Publikacja składa się z czarno-białych portretów mieszkańców wsi, położonych na wschodzie Polski.
Przy zdjęciach znajdują się opisy, których autorem jest Kazimierz Kusznierow - reżyser teatru obrzędowego Czeladońka, założonego przy kole gospodyń wiejskich we wsi Lubenka.
Obraz i słowa
Adam Pańczuk podkreślił w "Xięgarni", że podróż do wsi Lubenka, gdzie powstała większość portretów, była powrotem do korzeni. - Zupełnie nieświadomie udało mi się dotknąć rzeczy pierwotnych. Człowiek pochodzi z tej ziemi, on zostaje w niej pochowany - mówił.
Auto wyjaśnił, że zanim zdecydował się zrobić portrety mieszkańcom wsi, wcześniej fotografował ich codzienne życie, poznawał ich. Na jego zdjęciach ludziom towarzyszą różne przedmioty: siekiera, zegar, gałąź. - Te obrazy do mnie przychodziły. Ja ich nie wymyślałem - mówił.
Autor tekstów przyznał z kolei, że pisał je z wielkim oporem i niechęcią. - Nie wiedziałem, czego on (Pańczuk - red.) właściwie ode mnie chce, co mam pisać i po co. Kto to zechce czytać, takie bzdety - wspominał Kazimierz Kusznierow.
Fotograf, dopytywany czy jego fotografie potrzebują takiego opisu, odpowiedział: - One funkcjonują bez tekstu. Tekst ich nie objaśnia, a tworzy dodatkowy kontekst tego miejsca. Jest napisany przez człowieka z tej miejscowości, który zna tych ludzi. Jest on, jego mama. Tekst i zdjęcia mogą funkcjonować osobno.
Zakorzenienie i godność
Goście "Xięgarni" podkreślali, że to, co wyróżniało dawną wieś, to codzienny rytm życia i zakorzenienie ludzi. - Wszystko grało jak w harmonii, to było poukładane - mówił Kusznierow.

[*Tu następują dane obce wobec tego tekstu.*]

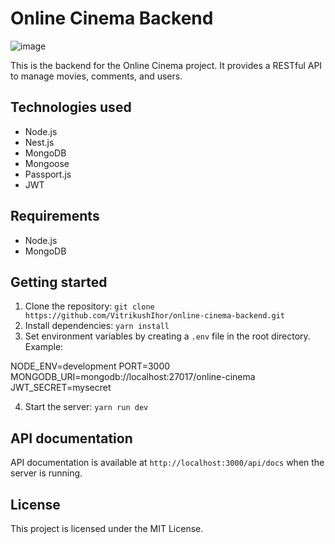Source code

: # Online Cinema Backend
![image](https://github.com/VitrikushIhor/online-cinema-backend/assets/87604224/36295fde-7e5e-479a-b13c-2e16a9aac113)

This is the backend for the Online Cinema project. It provides a RESTful API to manage movies, comments, and users.

## Technologies used

- Node.js
- Nest.js
- MongoDB
- Mongoose
- Passport.js
- JWT

## Requirements

- Node.js
- MongoDB

## Getting started

1. Clone the repository: `git clone https://github.com/VitrikushIhor/online-cinema-backend.git`
2. Install dependencies: `yarn install`
3. Set environment variables by creating a `.env` file in the root directory. Example:

NODE_ENV=development
PORT=3000
MONGODB_URI=mongodb://localhost:27017/online-cinema
JWT_SECRET=mysecret

4. Start the server: `yarn run dev`

## API documentation

API documentation is available at `http://localhost:3000/api/docs` when the server is running.

## License

This project is licensed under the MIT License.
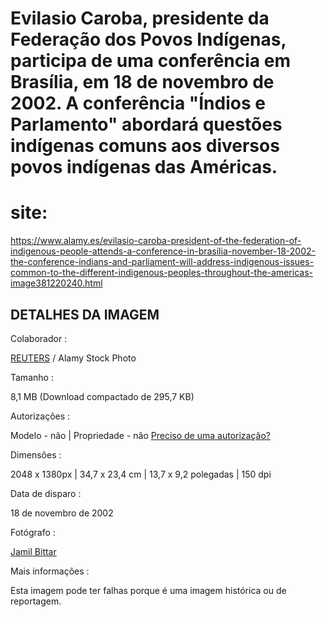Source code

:# Evilasio Caroba, presidente da Federação dos Povos Indígenas, participa de uma conferência em Brasília, em 18 de novembro de 2002. A conferência "Índios e Parlamento" abordará questões indígenas comuns aos diversos povos indígenas das Américas.



# site:

https://www.alamy.es/evilasio-caroba-president-of-the-federation-of-indigenous-people-attends-a-conference-in-brasilia-november-18-2002-the-conference-indians-and-parliament-will-address-indigenous-issues-common-to-the-different-indigenous-peoples-throughout-the-americas-image381220240.html



## DETALHES DA IMAGEM

Colaborador :

[REUTERS](https://www.alamy.es/search/imageresults.aspx?cid=FTPYQLA93JH396SCAUER2MUB3WH5CZBCX4MM8D8SQUBNT7CPAXV2DRGQHPR56JBD&name=REUTERS&st=12&mode=0&comp=1) / Alamy Stock Photo

Tamanho :

8,1 MB (Download compactado de 295,7 KB)



Autorizações :

Modelo - não | Propriedade - não [Preciso de uma autorização?](https://www.alamy.es/help/what-is-model-release-property-release.aspx)

Dimensões :

2048 x 1380px | 34,7 x 23,4 cm | 13,7 x 9,2 polegadas | 150 dpi

Data de disparo :

18 de novembro de 2002

Fotógrafo :

[Jamil Bittar](https://www.alamy.es/search/imageresults.aspx?pseudoid={ACDB2A6F-1EB9-4A1D-89E9-2CD8CE532AE4}&name=Jamil%2bBittar&st=11&mode=0&comp=1)

Mais informações :

Esta imagem pode ter falhas porque é uma imagem histórica ou de reportagem.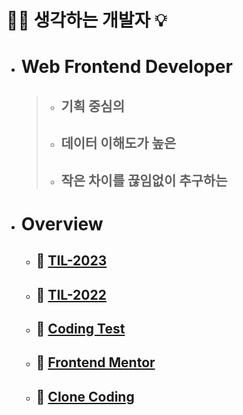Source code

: # 🧘‍♂️ 생각하는 개발자 💡

- # Web Frontend Developer

  > - ## 기획 중심의
  >
  > - ## 데이터 이해도가 높은
  >
  > - ## 작은 차이를 끊임없이 추구하는

- # Overview
  - ## 🔆 [TIL-2023](https://github.com/PhilosopherProgrammer/TIL-2023)
  - ## 🔆 [TIL-2022](https://github.com/PhilosopherProgrammer/TIL-History)
  - ## 🔆 [Coding Test](https://github.com/PhilosopherProgrammer/Coding-Test-Practice)
  - ## 🔆 [Frontend Mentor](https://github.com/PhilosopherProgrammer/FrontendMentor)
  - ## 🔆 [Clone Coding](https://github.com/PhilosopherProgrammer/Clone-Coding)
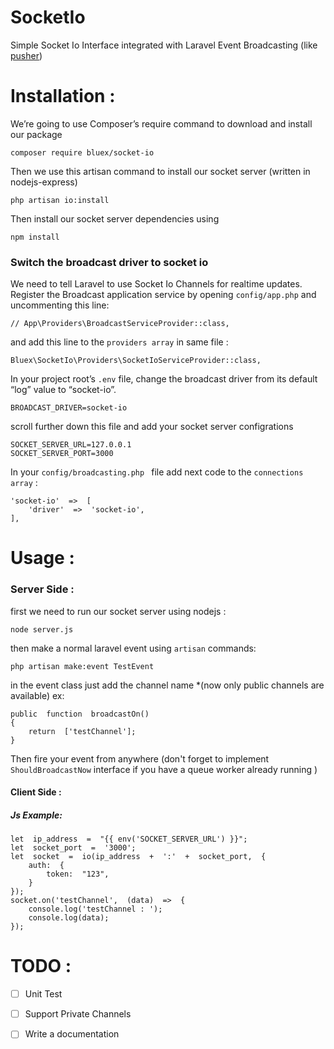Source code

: 
# SocketIo
Simple Socket Io Interface integrated with Laravel Event Broadcasting (like [pusher](https://pusher.com/))

# Installation : 

We’re going to use Composer’s require command to download and install our package

    composer require bluex/socket-io
   
Then we use this artisan command to install our socket server (written in nodejs-express)

    php artisan io:install
Then install our socket server dependencies using

    npm install

### Switch the broadcast driver to socket io
We need to tell Laravel to use Socket Io Channels for realtime updates. Register the Broadcast application service by opening  `config/app.php`  and uncommenting this line:

    // App\Providers\BroadcastServiceProvider::class,
and add this line to the `providers array` in same file : 

    Bluex\SocketIo\Providers\SocketIoServiceProvider::class,

In your project root’s  `.env`  file, change the broadcast driver from its default “log” value to “socket-io”.

    BROADCAST_DRIVER=socket-io

scroll further down this file and add your socket server configrations    		

    SOCKET_SERVER_URL=127.0.0.1
    SOCKET_SERVER_PORT=3000

In your `config/broadcasting.php ` file add next code to the `connections array` : 

    'socket-io'  =>  [
	    'driver'  =>  'socket-io',
    ],


# Usage :
### Server Side :

first we need to run our socket server using nodejs : 

    node server.js

 
then make a normal laravel event using `artisan` commands:

    php artisan make:event TestEvent
in the event class just add the channel name *(now only public channels are available) ex: 

    public  function  broadcastOn()
    {
	    return  ['testChannel'];
    }

Then fire your event from anywhere (don't forget to implement  `ShouldBroadcastNow` interface if you have a queue worker already running )

#### Client Side : 
##### Js Example:

    let  ip_address  =  "{{ env('SOCKET_SERVER_URL') }}";
    let  socket_port  =  '3000';
    let  socket  =  io(ip_address  +  ':'  +  socket_port,  {
	    auth:  {
		    token:  "123",
	    }
    });
    socket.on('testChannel',  (data)  =>  {
		console.log('testChannel : ');
		console.log(data);
	});


# TODO :

- [ ] Unit Test
- [ ] Support Private Channels
- [ ] Write a documentation




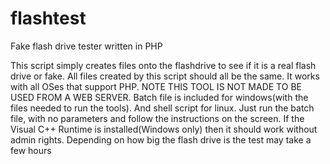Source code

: # flashtest
Fake flash drive tester written in PHP

This script simply creates files onto the flashdrive to see if it is a real flash
drive or fake. All files created by this script should all be the same. It works
with all OSes that support PHP. NOTE THIS TOOL IS NOT MADE TO BE USED FROM A WEB
SERVER. Batch file is included for windows(with the files needed to run the tools).
And shell script for linux. Just run the batch file, with no parameters and follow
the instructions on the screen. If the Visual C++ Runtime is installed(Windows only)
then it should work without admin rights. Depending on how big the flash drive is the
test may take a few hours

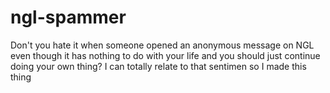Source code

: # ngl-spammer
Don't you hate it when someone opened an anonymous message on NGL even though it has nothing to do with your life and you should just continue doing your own thing? I can totally relate to that sentimen so I made this thing
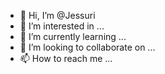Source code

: - 👋 Hi, I’m @Jessuri
- 👀 I’m interested in ...
- 🌱 I’m currently learning ...
- 💞️ I’m looking to collaborate on ...
- 📫 How to reach me ...

<!---
Jessuri/Jessuri is a ✨ special ✨ repository because its `README.md` (this file) appears on your GitHub profile.
You can click the Preview link to take a look at your changes.
--->
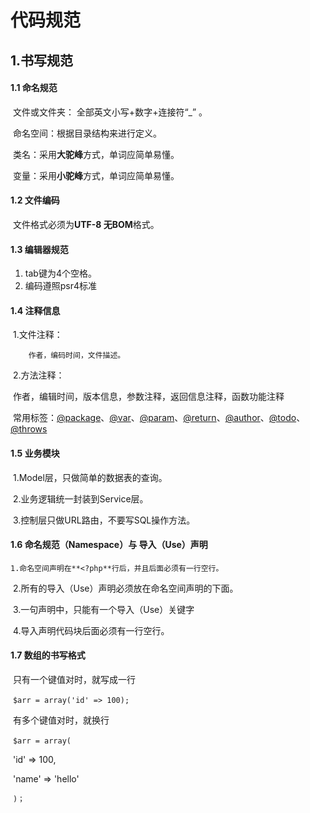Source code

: # 代码规范



## 1.书写规范

#### 1.1 命名规范

​	文件或文件夹： 全部英文小写+数字+连接符“_” 。

​	命名空间：根据目录结构来进行定义。

​	类名：采用**大驼峰**方式，单词应简单易懂。

​	变量：采用**小驼峰**方式，单词应简单易懂。

#### 1.2 文件编码

​	文件格式必须为**UTF-8 无BOM**格式。

#### 1.3 编辑器规范

1. tab键为4个空格。
2. 编码遵照psr4标准

#### 1.4 注释信息

​	1.文件注释：

 		作者，编码时间，文件描述。

​    	2.方法注释：

​		作者，编辑时间，版本信息，参数注释，返回信息注释，函数功能注释

​		常用标签：[@package](https://phpdoc.org/docs/latest/references/phpdoc/tags/package.html)、[@var](https://phpdoc.org/docs/latest/references/phpdoc/tags/var.html)、[@param](https://phpdoc.org/docs/latest/references/phpdoc/tags/param.html)、[@return](https://phpdoc.org/docs/latest/references/phpdoc/tags/return.html)、[@author](https://phpdoc.org/docs/latest/references/phpdoc/tags/author.html)、[@todo](https://phpdoc.org/docs/latest/references/phpdoc/tags/todo.html)、[@throws](https://phpdoc.org/docs/latest/references/phpdoc/tags/throws.html) 

#### 1.5 业务模块

​	1.Model层，只做简单的数据表的查询。

​	2.业务逻辑统一封装到Service层。

​	3.控制层只做URL路由，不要写SQL操作方法。

#### 1.6 命名规范（Namespace）与 导入（Use）声明

 	1.命名空间声明在**<?php**行后，并且后面必须有一行空行。

​	2.所有的导入（Use）声明必须放在命名空间声明的下面。

​	3.一句声明中，只能有一个导入（Use）关键字

​	4.导入声明代码块后面必须有一行空行。

#### 1.7 数组的书写格式

​	只有一个键值对时，就写成一行

​		`$arr = array('id' => 100);`

​	有多个键值对时，就换行

​		`$arr = array(`

​			'id'	=> 100,

​			'name'	=> 	'hello'

​		`)；`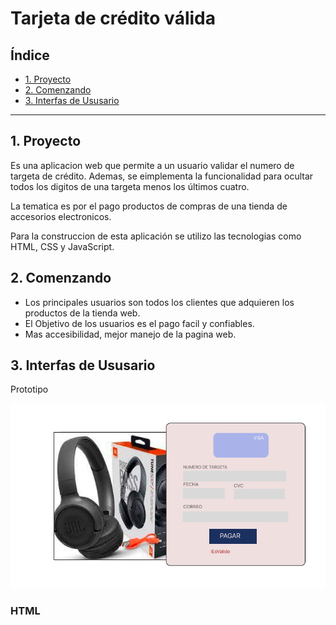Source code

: # Tarjeta de crédito válida

## Índice

* [1. Proyecto](#1-proyecto)
* [2. Comenzando](#2-comenzando)
* [3. Interfas de Ususario](#3-interfas-de-ususario)


***

## 1. Proyecto

Es una aplicacion web que permite a un usuario validar el numero de targeta de crédito. Ademas, se eimplementa la funcionalidad para ocultar todos los digitos de una targeta menos los últimos cuatro.

La tematica es por el pago productos de compras de una tienda de accesorios electronicos.

Para la construccion de esta aplicación se utilizo las tecnologias como HTML, CSS y JavaScript.

## 2. Comenzando
* Los principales usuarios son todos los clientes que adquieren los productos de la tienda web.
* El Objetivo de los usuarios es el pago facil y confiables.
* Mas accesibilidad, mejor manejo de la pagina web.

## 3. Interfas de Ususario

Prototipo


![Prototipo](https://raw.githubusercontent.com/roxsyVel910/DEV002-card-validation/main/img/prototipo.png)


### HTML
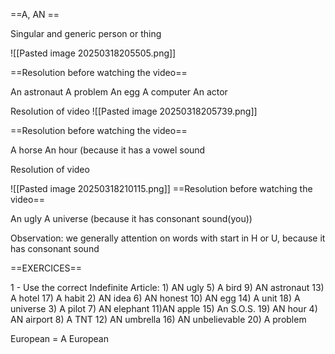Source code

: ==A, AN ==

Singular and generic person or thing


![[Pasted image 20250318205505.png]]

==Resolution before watching the video==

An astronaut
A problem
An egg
A computer
An actor

Resolution of video
![[Pasted image 20250318205739.png]]

==Resolution before watching the video==

A horse
An hour (because it has a vowel sound

Resolution of video

![[Pasted image 20250318210115.png]]
==Resolution before watching the video==

An ugly
A universe (because it has consonant sound(you))

Observation: we generally attention on words with start in H or  U, because it has consonant sound

==EXERCICES==

1 - Use the correct Indefinite Article: 1) AN ugly 5) A bird 9) AN astronaut 13) A hotel 17) A habit 2) AN idea 6) AN honest 10) AN egg 14) A unit 18) A universe 3) A pilot 7) AN elephant 11)AN apple 15) An S.O.S. 19) AN hour 4) AN airport 8) A TNT 12) AN umbrella 16) AN unbelievable 20) A problem

European = A European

- Ważne jest to umocowanie do miejsca. Tę ziemię się przyjmuje po rodzicach, dziadkach. Człowiek ma taki silny korzeń w tym miejscu. Jest poczucie godności, że jest się samemu w stanie wyżywić, przetrwać. To jest naprawdę bardzo widoczne. Jak tam przyjechałem, nie poczułem żadnych kompleksów, że ktoś jest ze wsi - dodał Pańczuk.
Jak mówił, to także symbolizuje tytuł książki. Karczeb oznacza bowiem pień z korzeniami. Określenie to odnosi się także do ludzi, mocno związanych ze swoją ziemią.
Album "Karczeby" został uznany przez jury 71. konkursu Pictures of the Year International Najlepszą Książką Fotograficzną Roku 2013.